J'ai personnellement invité le porte-parole du front commun
à communiquer avec moi s'il désirait fixer une séance de
négociation et je dois dire que, depuis le 20 avril à 2 heures et
demie du matin, je n'ai eu aucune communication du porte-parole du front commun
à cet effet.
M. le Président, c'est le déroulement des
négociations tel que vu, évidemment du côté patronal
et je vous remercie de votre patience. J'espère que c'est complet, du
moins je le pense.
M. LE PRESIDENT: Merci beaucoup, M. Langlois. Le député de
Dubuc.
M. BOIVIN: Merci, M. Langlois de nous avoir fait un tel exposé.

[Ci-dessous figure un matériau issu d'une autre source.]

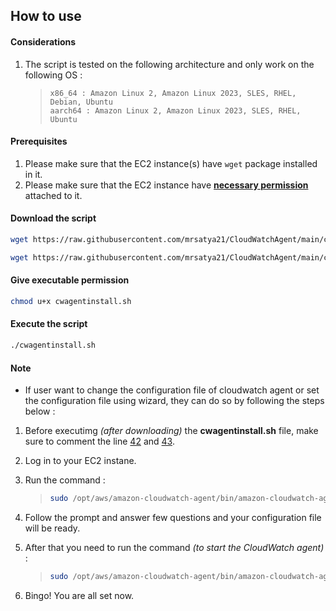 ## How to use

#### Considerations

1. The script is tested on the following architecture and only work on the following OS : 

    > ```
    > x86_64 : Amazon Linux 2, Amazon Linux 2023, SLES, RHEL, Debian, Ubuntu
    > aarch64 : Amazon Linux 2, Amazon Linux 2023, SLES, RHEL, Ubuntu
    > ``` 

#### Prerequisites

1. Please make sure that the EC2 instance(s) have `wget` package installed in it. 
2. Please make sure that the EC2 instance have **[necessary permission](https://docs.aws.amazon.com/AmazonCloudWatch/latest/monitoring/create-iam-roles-for-cloudwatch-agent-commandline.html)** attached to it.

#### Download the script 

```sh 
wget https://raw.githubusercontent.com/mrsatya21/CloudWatchAgent/main/configuration.sh

wget https://raw.githubusercontent.com/mrsatya21/CloudWatchAgent/main/cwagentinstall.sh
```

#### Give executable permission

```sh
chmod u+x cwagentinstall.sh
```

#### Execute the script

```sh
./cwagentinstall.sh
```

#### Note 

- If user want to change the configuration file of cloudwatch agent or set the configuration file using wizard, they can do so by following the steps below : 

1. Before executimg *(after downloading)* the **cwagentinstall.sh** file, make sure to comment the line [42](https://github.com/mrsatya21/CloudWatchAgent/blob/main/cwagentinstall.sh#L42) and [43](https://github.com/mrsatya21/CloudWatchAgent/blob/main/cwagentinstall.sh#L43). 

2. Log in to your EC2 instane. 

3. Run the command :
    > ```sh
    > sudo /opt/aws/amazon-cloudwatch-agent/bin/amazon-cloudwatch-agent-config-wizard
    > ```

4. Follow the prompt and answer few questions and your configuration file will be ready.

5. After that you need to run the command *(to start the CloudWatch agent)* : 
    > ```sh
    > sudo /opt/aws/amazon-cloudwatch-agent/bin/amazon-cloudwatch-agent-ctl -a fetch-config -m ec2 -c file:/opt/aws/amazon-cloudwatch-agent/bin/config.json -s
    > ```

6. Bingo! You are all set now.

J'aurais une question à poser avant de dire ce que je pense de votre
élaboration, c'est-à-dire ce qu'on a élaboré depuis
le commencement de la commission.
La remise des papiers via la commission de la fonction publique a-t-elle
apporté quelque chose au comité de négociation? Il y a eu
un échange de briques, de tous les papiers. Avez-vous trouvé dans
les papiers qui vous ont été remis par les syndicats quelque
chose de nouveau?
M. LANGLOIS: Absolument rien de nouveau quant à moi.
M. BOIVIN: Cela a été la même chose qui s'est
présentée aux tables de négociation?
M. LANGLOIS: Oui.
M. VEILLEUX: Vous parlez de la brique à la commission en haut
ici?
M. BOIVIN: Ce qui a été présenté via la
commission n'a rien apporté ni fait avancer par ces écrits?
M. LANGLOIS: Exact.
M. L'ALLIER: II n'y a aucun document là-dedans qui nous a permis
de croire qu'à un moment ou l'autre on avait mal
interprété telle position syndicale ou qui comportait des choses
qui n'avaient pas été dites à la table de
négociation ou échangées par documents à la table
de négociation.
M. BOIVIN: Je dois apporter des félicitations à tous ceux
qui se sont présentés aux tables, de la façon qu'ils ont
préparé la négociation. Évidemment, les absents ont
toujours tort. Si la partie syndicale était ici, peut-être
aurions-nous des questions à lui poser. On a tort d'être absent.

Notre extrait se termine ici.